Define customized permissions in minutes with Amazon SageMaker Role Manager via the AWS CDK

Machine learning (ML) administrators play a critical role in maintaining the security and integrity of ML workloads. Their primary focus is to ensure that users operate with the utmost security, adhering to the principle of least privilege. However, accommodating the diverse needs of different user personas and creating appropriate permission policies can sometimes impede agility. To address this challenge, AWS introduced Amazon SageMaker Role Manager in December 2022. SageMaker Role Manager is a powerful tool can you can use to swiftly develop persona-based roles, which can be easily customized to meet specific requirements.

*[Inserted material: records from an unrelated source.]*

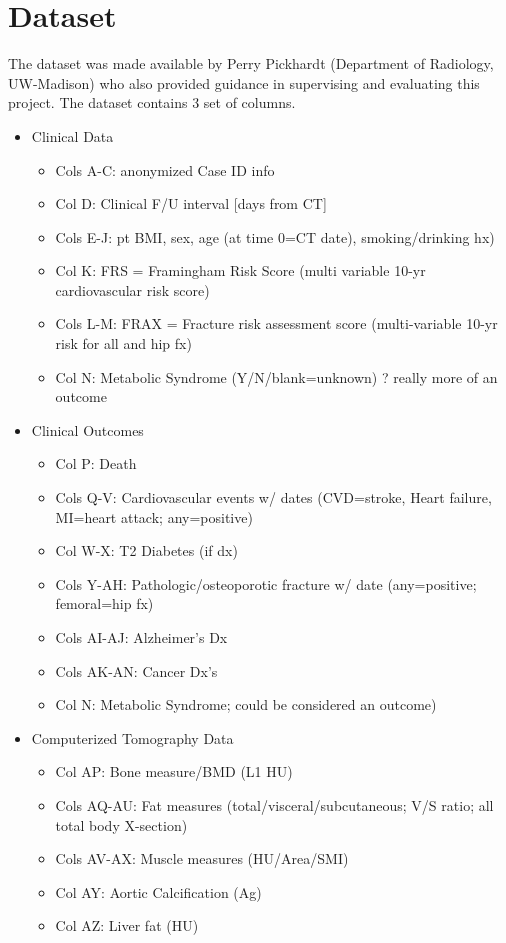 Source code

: \section{Dataset}
The dataset was made available by Perry Pickhardt (Department of Radiology, UW-Madison) who also provided guidance in supervising and evaluating this project. The dataset contains 3 set of columns.


\begin{itemize}
    \item Clinical Data
    \begin{itemize}
        \item Cols A-C: anonymized Case ID info
        \item Col D: Clinical F/U interval [days from CT]
        \item Cols E-J: pt BMI, sex, age (at time 0=CT date), smoking/drinking hx)
        \item Col K: FRS = Framingham Risk Score (multi variable 10-yr cardiovascular risk score)
        \item Cols L-M: FRAX = Fracture risk assessment score (multi-variable 10-yr risk for all and hip fx)
        \item Col N: Metabolic Syndrome (Y/N/blank=unknown) ? really more of an outcome
    \end{itemize}
    \item Clinical Outcomes
    \begin{itemize}
        \item Col P: Death
        \item Cols Q-V: Cardiovascular events w/ dates (CVD=stroke, Heart failure, MI=heart attack; any=positive)
        \item Col W-X: T2 Diabetes (if dx)
        \item Cols Y-AH: Pathologic/osteoporotic fracture w/ date (any=positive; femoral=hip fx)
        \item Cols AI-AJ: Alzheimer’s Dx
        \item Cols AK-AN: Cancer Dx’s
        \item Col N: Metabolic Syndrome; could be considered an outcome)
    \end{itemize}
    \item Computerized Tomography Data
    \begin{itemize}
        \item Col AP: Bone measure/BMD (L1 HU)
        \item Cols AQ-AU: Fat measures (total/visceral/subcutaneous; V/S ratio; all total body X-section)
        \item Cols AV-AX: Muscle measures (HU/Area/SMI)
        \item Col AY: Aortic Calcification (Ag)
        \item Col AZ: Liver fat (HU)

    \end{itemize}
\end{itemize} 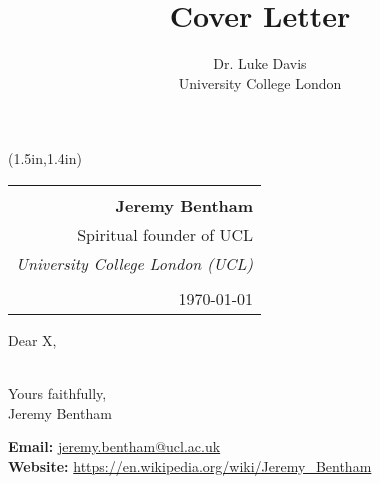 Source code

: \documentclass[11pt,a4paper]{article}
\title{Cover Letter}
\author{Dr. Luke Davis  \\
	University College London
	}
\begin{document}
\begin{textblock*}{6.375in}(1.5in,1.4in)   %
    \sffamily
    \hfill
\end{textblock*}
\hfill
\begin{tabular}[t]{@{} r @{}}
\vspace{5.7em} \\
  \bfseries Jeremy Bentham \\
   Spiritual founder of UCL \\
  \itshape University College London (UCL) \\
  \vspace{1em} \\
  \today
\end{tabular}

\bigskip

Dear X,

\bigskip

\lipsum[1-10]
\vspace{1em} \\
Yours faithfully,
\vspace{1em} \\
Jeremy Bentham


\vfill
{\footnotesize\color{black}\sffamily
\textbf{Email:} \url{jeremy.bentham@ucl.ac.uk} \\
\textbf{Website:} \url{https://en.wikipedia.org/wiki/Jeremy_Bentham}
}
\end{document}
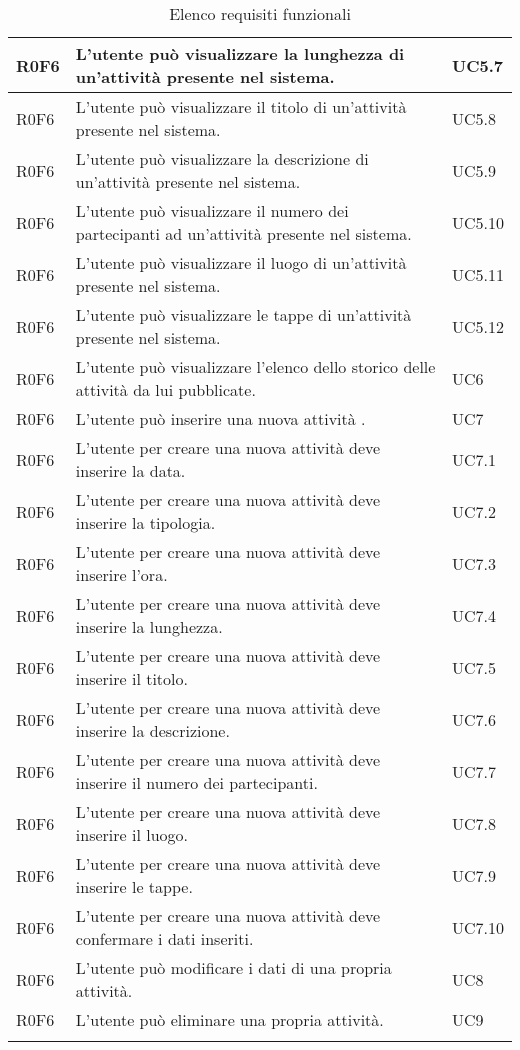 \begin{center}
\begin{longtable}{|p{3cm}|p{8cm}|p{3cm}|}
R0F6 & L’utente può visualizzare la lunghezza di un'attività presente nel sistema. & UC5.7 \\ \hline
R0F6 & L’utente può visualizzare il titolo di un'attività presente nel sistema. & UC5.8 \\ \hline
R0F6 & L’utente può visualizzare la descrizione di un'attività presente nel sistema. & UC5.9 \\ \hline
R0F6 & L’utente può visualizzare il numero dei partecipanti ad un'attività presente nel sistema. & UC5.10 \\ \hline
R0F6 & L’utente può visualizzare il luogo di un'attività presente nel sistema. & UC5.11 \\ \hline
R0F6 & L’utente può visualizzare le tappe di un'attività presente nel sistema. & UC5.12 \\ \hline

R0F6 & L’utente può visualizzare l'elenco dello storico delle attività da lui pubblicate. & UC6 \\ \hline

R0F6 & L’utente può inserire una nuova attività . & UC7 \\ \hline
R0F6 & L’utente per creare una nuova attività deve inserire la data. & UC7.1 \\ \hline
R0F6 & L’utente per creare una nuova attività deve inserire la tipologia. & UC7.2 \\ \hline
R0F6 & L’utente per creare una nuova attività deve inserire l'ora. & UC7.3 \\ \hline
R0F6 & L’utente per creare una nuova attività deve inserire la lunghezza. & UC7.4 \\ \hline
R0F6 & L’utente per creare una nuova attività deve inserire il titolo. & UC7.5 \\ \hline
R0F6 & L’utente per creare una nuova attività deve inserire la descrizione. & UC7.6 \\ \hline
R0F6 & L’utente per creare una nuova attività deve inserire il numero dei partecipanti. & UC7.7 \\ \hline
R0F6 & L’utente per creare una nuova attività deve inserire il luogo. & UC7.8 \\ \hline
R0F6 & L’utente per creare una nuova attività deve inserire le tappe. & UC7.9 \\ \hline
R0F6 & L’utente per creare una nuova attività deve confermare i dati inseriti. & UC7.10 \\ \hline

R0F6 & L’utente può modificare i dati di una propria attività. & UC8 \\ \hline
R0F6 & L’utente può eliminare una propria attività. & UC9 \\ \hline
\caption{Elenco requisiti funzionali}
\end{longtable}
\end{center}
\newpage
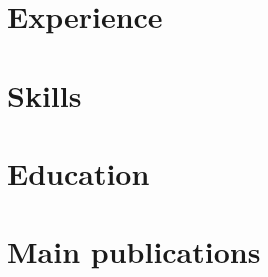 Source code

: \documentclass[letter,10pt]{article}
\begin{document}
\section{Experience}


\section{Skills}

\section{Education}


\section{Main publications}

\end{document}
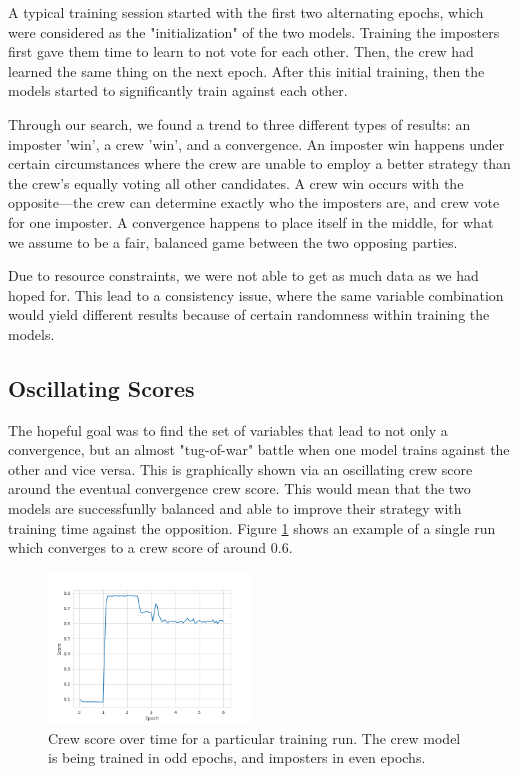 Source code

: \documentclass[10pt,twocolumn,letterpaper]{article}
\begin{document}
A typical training session started with the first two alternating epochs,
which were considered as the "initialization" of the two models. Training the imposters
first gave them time to learn to not vote for each other. Then, the crew
had learned the same thing on the next epoch. After this initial training,
then the models started to significantly train against each other.

Through our search, we found a trend to three different types of results:
an imposter 'win', a crew 'win', and a convergence.
An imposter win happens under certain circumstances where the crew are unable
to employ a better strategy than the crew's equally voting all other candidates.
A crew win occurs with the opposite---the crew can determine exactly who the imposters
are, and crew vote for one imposter. A convergence happens to place itself in the middle,
for what we assume to be a fair, balanced game between the two opposing parties.

Due to resource constraints, we were not able to get as much 
data as we had hoped for.
This lead to a consistency issue, where the same variable combination would yield
different results because of certain randomness within training the models.

\subsection{Oscillating Scores}
The hopeful goal was to find the set of variables that lead to not only a convergence,
but an almost "tug-of-war" battle when one model trains against the other and vice versa.
This is graphically shown via an oscillating crew score around the 
eventual convergence crew score. This would mean that the two models
are successfunlly balanced and able to improve their strategy with training time against
the opposition. Figure \ref{fig:osc} shows an example of a single run which converges
to a crew score of around 0.6.
\begin{figure}[h]
   \begin{center}
      \includegraphics[width=0.47827\textwidth]{img/m16_r10.png}
   \end{center}
   
   \label{fig:osc}
   \caption{Crew score over time for a particular training run. The crew model is
   being trained in odd epochs, and imposters in even epochs.}
\end{figure}
\end{document}
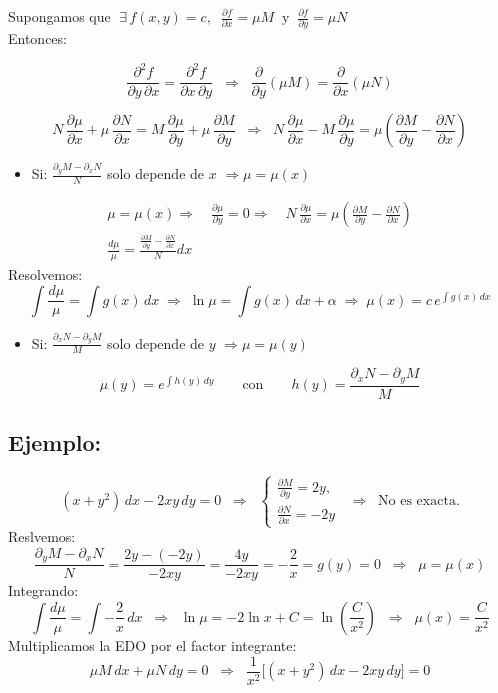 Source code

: \documentclass[a4paper,12pt]{article}
\begin{document}
\medskip
\noindent
Supongamos que $\;\exists\,f(x,y)=c,\;\; \frac{\partial f}{\partial x}=\mu M\;\; \text{y}\;\; \frac{\partial f}{\partial y}=\mu N$\\
Entonces:

\[
\frac{\partial^2 f}{\partial y\,\partial x}=\frac{\partial^2 f}{\partial x\,\partial y}
\;\;\Rightarrow\;\;
\frac{\partial}{\partial y}(\mu M)=\frac{\partial}{\partial x}(\mu N)
\]

\[
N\,\frac{\partial \mu}{\partial x}+\mu\,\frac{\partial N}{\partial x}
=
M\,\frac{\partial \mu}{\partial y}+\mu\,\frac{\partial M}{\partial y}
\;\;\Rightarrow\;\;
N\,\frac{\partial \mu}{\partial x}-M\,\frac{\partial \mu}{\partial y}
=
\mu\!\left(\frac{\partial M}{\partial y}-\frac{\partial N}{\partial x}\right)
\]
\newpage
\begin{itemize}
\item Si: $\displaystyle \frac{\partial_y M-\partial_x N}{N}$ solo depende de $x$ $\Rightarrow \mu=\mu(x)$
\end{itemize}

\[
\begin{gathered}
\mu = \mu(x) \Rightarrow\quad \frac{\partial \mu}{\partial y} = 0 
\Rightarrow\quad N\,\frac{\partial \mu}{\partial x} 
= \mu\!\left(\frac{\partial M}{\partial y} - \frac{\partial N}{\partial x}\right) \\[4pt]
\frac{d\mu}{\mu} =
\frac{\tfrac{\partial M}{\partial y} - \tfrac{\partial N}{\partial x}}{N}dx
\end{gathered}
\]
Resolvemos:
\[
\int \frac{d\mu}{\mu}=\int g(x)\,dx
\;\Rightarrow\;
\ln\mu=\int g(x)\,dx+\alpha
\;\Rightarrow\;
\mu(x)=c\,e^{\int g(x)\,dx}
\]
\medskip
\begin{itemize}
\item Si: $\displaystyle \frac{\partial_x N-\partial_y M}{M}$ solo depende de $y$ $\Rightarrow \mu=\mu(y)$
\end{itemize}

\[
\mu(y)=e^{\int h(y)\,dy}
\qquad\text{con}\qquad
h(y)=\frac{\partial_x N-\partial_y M}{M}
\]

\bigskip
\subsection*{Ejemplo:}
\[
(x+y^2)\,dx - 2xy\,dy = 0
\;\;\Rightarrow\;\;
\begin{cases}
\frac{\partial M}{\partial y} = 2y, \\[6pt]
\frac{\partial N}{\partial x} = -2y
\end{cases}
\;\;\Rightarrow\;\; \text{No es exacta.}
\]
Reslvemos:
\[
\frac{\partial_y M - \partial_x N}{N} = \frac{2y - (-2y)}{-2xy} = \frac{4y}{-2xy} = -\frac{2}{x}
= g(y)=0
\;\;\Rightarrow\;\; \mu=\mu(x)
\]
Integrando:
\[
\int \frac{d\mu}{\mu} = \int -\frac{2}{x}\,dx
\;\;\Rightarrow\;\;
\ln\mu = -2\ln x + C = \ln\left(\frac{C}{x^2}\right)
\;\;\Rightarrow\;\;
\mu(x)=\frac{C}{x^2}
\]
\newpage
\noindent
Multiplicamos la EDO por el factor integrante:
\[
\mu M\,dx + \mu N\,dy = 0
\;\;\Rightarrow\;\;
\frac{1}{x^2}\big[(x+y^2)\,dx - 2xy\,dy\big]=0
\]
\end{document}
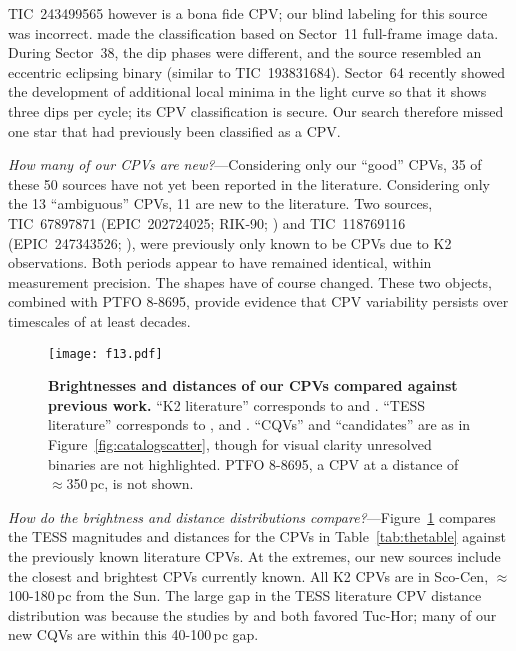 \documentclass[11pt,twocolumn,tighten,linenumbers]{aastex63}
\begin{document}
TIC~243499565 however is a bona fide CPV; our blind labeling for this
source was incorrect.  \citet{2021AJ....161...60S} made the
classification based on Sector~11 full-frame image data.  During
Sector~38, the dip phases were different, and the source
resembled an eccentric eclipsing binary (similar to TIC~193831684).  Sector~64 recently showed
the development of additional local minima in the light curve so that
it shows three dips per cycle; its CPV classification is secure.  Our
search therefore missed one star that had previously been classified
as a CPV.

{\it How many of our CPVs are new?}---Considering only our ``good''
CPVs, 35 of these 50 sources have not yet been reported in the
literature.  Considering only the 13 ``ambiguous'' CPVs, 11 are new to
the literature.  Two sources, TIC~67897871 (EPIC~202724025; RIK-90;
\citealt{2017AJ....153..152S}) and TIC~118769116 (EPIC~247343526;
\citealt{2017AJ....153..152S}), were previously only known to be CPVs
due to K2 observations.  Both periods appear to have remained
identical, within measurement precision.  The shapes have of course changed.
These two objects, combined with PTFO 8-8695, provide evidence
that CPV variability persists over timescales of at least decades.


\begin{figure}[!t]
	\begin{center}
		\centering
		\texttt{[image: f13.pdf]}
		\vspace{-0.2cm}
		\caption{
			{\bf Brightnesses and distances of our CPVs compared
      against previous work.}  
      ``K2 literature'' corresponds to \citet{2017AJ....153..152S} and
      \citet{2018AJ....155...63S}.  ``TESS literature'' corresponds to
      \citet{2019ApJ...876..127Z,2021AJ....161...60S,2022AJ....163..144G}, and \citet{2023ApJ...945..114P}.
      ``CQVs'' and ``candidates'' are as in
      Figure~\ref{fig:catalogscatter}, though for visual clarity
      unresolved binaries are not highlighted.  PTFO 8-8695, a CPV at
      a distance of $\approx$350\,pc, is not shown.
		}
			\vspace{-0.5cm}
		\label{fig:tmagvsdist}
	\end{center}
\end{figure}



{\it How do the brightness and distance distributions
compare?}---Figure~\ref{fig:tmagvsdist} compares the TESS magnitudes
and distances for the CPVs in Table~\ref{tab:thetable} against the
previously known literature CPVs.  At the extremes, our new sources
include the closest and brightest CPVs currently known. 
All K2 CPVs are in Sco-Cen,
$\approx$100-180\,pc from the Sun.  The large gap in the TESS literature CPV
distance distribution was because the studies by
\citep{2019ApJ...876..127Z} and \citet{2023ApJ...945..114P} both
favored Tuc-Hor; many of our new CQVs are within this 40-100\,pc gap.
\end{document}
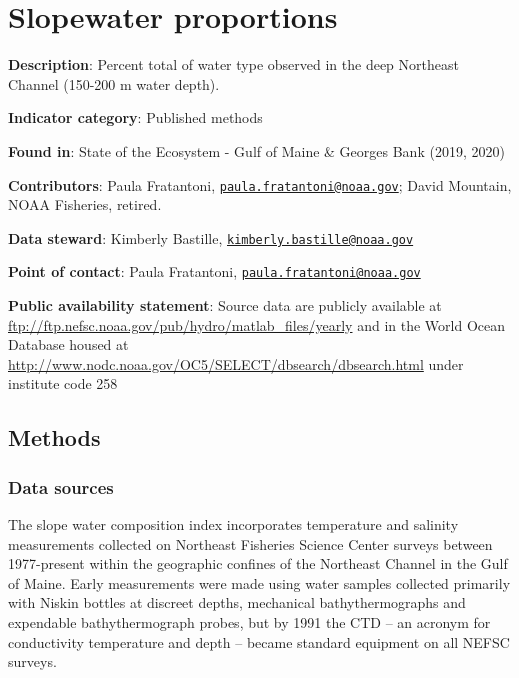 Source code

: \documentclass[
]{book}
\begin{document}
\hypertarget{slopewater-proportions}{%
\chapter{Slopewater proportions}\label{slopewater-proportions}}

\textbf{Description}: Percent total of water type observed in the deep Northeast Channel (150-200 m water depth).

\textbf{Indicator category}: Published methods

\textbf{Found in}: State of the Ecosystem - Gulf of Maine \& Georges Bank (2019, 2020)

\textbf{Contributors}: Paula Fratantoni, \href{mailto:paula.fratantoni@noaa.gov}{\nolinkurl{paula.fratantoni@noaa.gov}}; David Mountain, NOAA Fisheries, retired.

\textbf{Data steward}: Kimberly Bastille, \href{mailto:kimberly.bastille@noaa.gov}{\nolinkurl{kimberly.bastille@noaa.gov}}

\textbf{Point of contact}: Paula Fratantoni, \href{mailto:paula.fratantoni@noaa.gov}{\nolinkurl{paula.fratantoni@noaa.gov}}

\textbf{Public availability statement}: Source data are publicly available at \url{ftp://ftp.nefsc.noaa.gov/pub/hydro/matlab_files/yearly} and in the World Ocean Database housed at \url{http://www.nodc.noaa.gov/OC5/SELECT/dbsearch/dbsearch.html} under institute code 258

\hypertarget{methods-36}{%
\section{Methods}\label{methods-36}}

\hypertarget{data-sources-36}{%
\subsection{Data sources}\label{data-sources-36}}

The slope water composition index incorporates temperature and salinity measurements collected on Northeast Fisheries Science Center surveys between 1977-present within the geographic confines of the Northeast Channel in the Gulf of Maine. Early measurements were made using water samples collected primarily with Niskin bottles at discreet depths, mechanical bathythermographs and expendable bathythermograph probes, but by 1991 the CTD -- an acronym for conductivity temperature and depth -- became standard equipment on all NEFSC surveys.
\end{document}

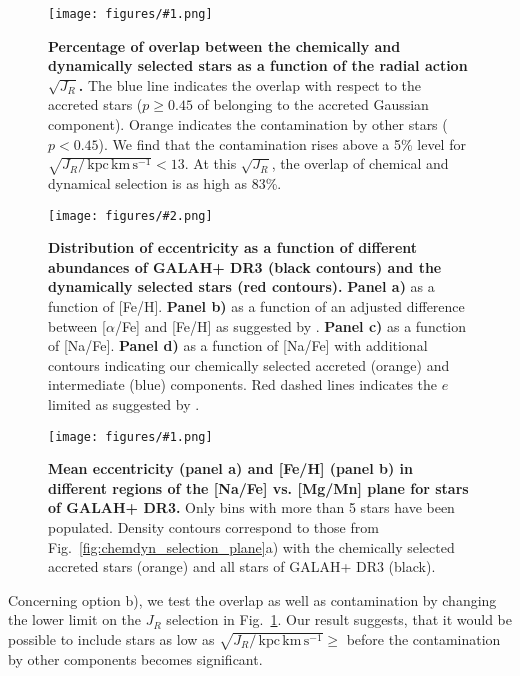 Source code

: \documentclass[fleqn,usenatbib]{mnras}
\newcommand{\kpckms}{\,\mathrm{kpc\,km\,s^{-1}}}	%
\newcommand{\codeicon}{{\faCloudDownload}}
\newcommand{\codelink}[1]{\href{https://github.com/svenbuder/buder_galah_accreted_chemistry/tree/main/figures/#1.ipynb}{\codeicon}\,\,}
\newcommand{\oscaption}[2]{\caption{#2 \codelink{#1}}}
\newcommand{\figuretextwidth}[4]{\begin{figure*} \centering \texttt{[image: figures/\#2.png]}\oscaption{#3}{#4}\label{fig:#2} \end{figure*}}
\newcommand{\figurecolumnwidth}[3]{\begin{figure} \centering \texttt{[image: figures/\#1.png]}\oscaption{#2}{#3}\label{fig:#1} \end{figure}}
\begin{document}
\figurecolumnwidth{sqrtJR_overlap}{chronochemodynamic_comparison}{
\textbf{Percentage of overlap between the chemically and dynamically selected stars as a function of the radial action $\sqrt{J_R}$.}
The blue line indicates the overlap with respect to the accreted stars ($p \geq 0.45$ of belonging to the accreted Gaussian component). Orange indicates the contamination by other stars ($p < 0.45$). We find that the contamination rises above a 5\% level for  $\sqrt{J_R / \kpckms} < 13$. At this $\sqrt{J_R}$, the overlap of chemical and dynamical selection is as high as 83\%.
}

\figuretextwidth{17cm}{nafe_e}{chronochemodynamic_comparison}{
\textbf{Distribution of eccentricity as a function of different abundances of GALAH+ DR3 (black contours) and the dynamically selected stars (red contours).}
\textbf{Panel a)} as a function of [Fe/H].
\textbf{Panel b)} as a function of an adjusted difference between [$\alpha$/Fe] and [Fe/H] as suggested by \citet{Naidu2020}.
\textbf{Panel c)} as a function of [Na/Fe].
\textbf{Panel d)} as a function of [Na/Fe] with additional contours indicating our chemically selected accreted (orange) and intermediate (blue) components.
Red dashed lines indicates the $e$ limited as suggested by \citet{Naidu2020}.
}

\figurecolumnwidth{NaFe_MgMn_Fe_H_ecc}{chronochemodynamic_comparison}{
\textbf{Mean eccentricity (panel a) and [Fe/H] (panel b) in different regions of the [Na/Fe] vs. [Mg/Mn] plane for stars of GALAH+ DR3.}
Only bins with more than 5 stars have been populated.
Density contours correspond to those from Fig.~\ref{fig:chemdyn_selection_plane}a) with the chemically selected accreted stars (orange) and all stars of GALAH+ DR3 (black).
}

Concerning option b), we test the overlap as well as contamination by changing the lower limit on the $J_R$ selection in Fig.~\ref{fig:sqrtJR_overlap}. Our result suggests, that it would be possible to include stars as low as $\sqrt{J_R / \kpckms} \geq $ before the contamination by other components becomes significant.
\end{document}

With SageMaker Role Manager, administrators can efficiently define persona-based roles tailored to distinct user groups. This approach ensures that individuals have access only to the resources and actions essential for their tasks, reducing the risk of unauthorized actions or breaches. SageMaker Role Manager also allows for fine-grained customization. ML administrators can tailor the roles to meet specific requirements by modifying the permissions associated with each persona. This flexibility ensures that the permissions align precisely with the tasks and responsibilities of individual users, providing a robust security framework while accommodating unique use cases.

SageMaker Role Manager is currently available on the Amazon SageMaker console of all commercial Regions. Today, we are launching the ability to define customized permissions in minutes with SageMaker Role Manager via the AWS Cloud Development Kit (AWS CDK). This addresses a critical obstacle to wider adoption because ML administrators can now automate their tasks programmatically. With the power of the AWS CDK, ML administrators can streamline workflows, reduce manual efforts, and ensure consistency in managing permissions for their ML infrastructure.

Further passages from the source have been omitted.